A former employee at one of St. Petersburg's district attorney offices recently spoke to Mediazona's Maxim Solopov about what it's like to work for state prosecutors. According to the man, who resigned last year and does not wish to disclose his name, state prosecutors “run the country's courts,” literally writing judges' verdicts for them. Staff at prosecutors' offices can even be demerited or fired, if courts ever acquit anyone.

The man who spoke to Mediazona worked mainly with civil suits and police supervision, which is considered to be some of the least desirable work in the prosecutor's office. State prosecutors are charged with coordinating Russia's various crime-fighting agencies, and they're also responsible for maintaining the effectiveness of the police. In reality, however, prosecutors turn a blind eye to most procedural violations, as the police are overburdened and often unable to execute their work according to all the proper procedures. 

Work in public prosecutors' offices, Mediazona's source says, consists of two parts: fighting to ensure the rule of law, and creating for supervisors the appearance that this fight is actually happening. Five days a week go into keeping up appearances, and only on employees' two off days is anything done in the public's interest, the source says. In Russia's courts, prosecutors work very closely with judges, who are often so inexperienced that they're even unable to calculate sentences properly. Not infrequently, prosecutors actually write the verdicts themselves, and almost nobody is acquitted because it would result in disciplinary actions for prosecutors. In fact, district attorneys don't even take a case if they aren't confident it's a “sure thing.” Trials that end in acquittals can be grounds for a demotion or even outright dismissal, when employees come up for annual review.

In some instances, prosecutors replace one another in a trial and come to court knowing virtually nothing about the case. In these situations, prosecutors just do whatever the judge has rehearsed. Replacing prosecutors is a common practice, Mediazona's source says, admitting that he himself has presented charges in court for trials he knew nothing about. According to the source, corruption is not a serious problem at the lowest levels of prosecutors' offices, where salaries are also relatively low. But staff are aware of bribes exchanged at higher levels, he says, adding that a recent documentary film by Alexey Navalny's anti-corruption group about Attorney General Yuri Chaika apparently came as little surprise to most people working in Russia's public prosecutors' offices.

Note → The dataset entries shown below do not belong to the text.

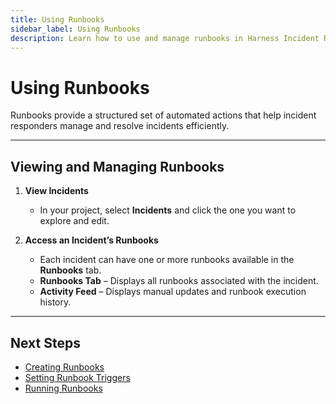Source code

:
 ```yaml
---
title: Using Runbooks
sidebar_label: Using Runbooks
description: Learn how to use and manage runbooks in Harness Incident Response.
---
```


# Using Runbooks

Runbooks provide a structured set of automated actions that help incident responders manage and resolve incidents efficiently.

---

## Viewing and Managing Runbooks

1. **View Incidents**
   - In your project, select **Incidents** and click the one you want to explore and edit. 

2. **Access an Incident’s Runbooks**
   - Each incident can have one or more runbooks available in the **Runbooks** tab.  
   - **Runbooks Tab** – Displays all runbooks associated with the incident.  
   - **Activity Feed** – Displays manual updates and runbook execution history.  
---

## Next Steps

- [Creating Runbooks](#)
- [Setting Runbook Triggers](#)
- [Running Runbooks](#)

Mediazona's source says he was once offered money to “resolve a problem” with illegal migrant workers at a construction site, but he refused, though only because it was more important that he meet the department's prosecution targets. Pressures like this, the source says, help fight against corruption, but only at lower levels of prosecutors' offices.

According to the source, he went to work for the district attorney because he wanted the legal experience. Now he says of public prosecutors and Russia's other police agencies, “The whole law enforcement system works only to show that it's working.”

Consider our political cases against [Ukrainian prisoner Nadiya] Savchenko and [anti-corruption activist Alexey] Navalny. The judges and prosecutors there are doing all this not because they're scumbags but because they've got kids to feed. Why not be a d'Artagnan? Why doesn't someone rebel? It's easy, of course, to work in the prosecutor's office, if you know some businessman who says, ‘Well, I'll always hire you.’ But there aren't many like that.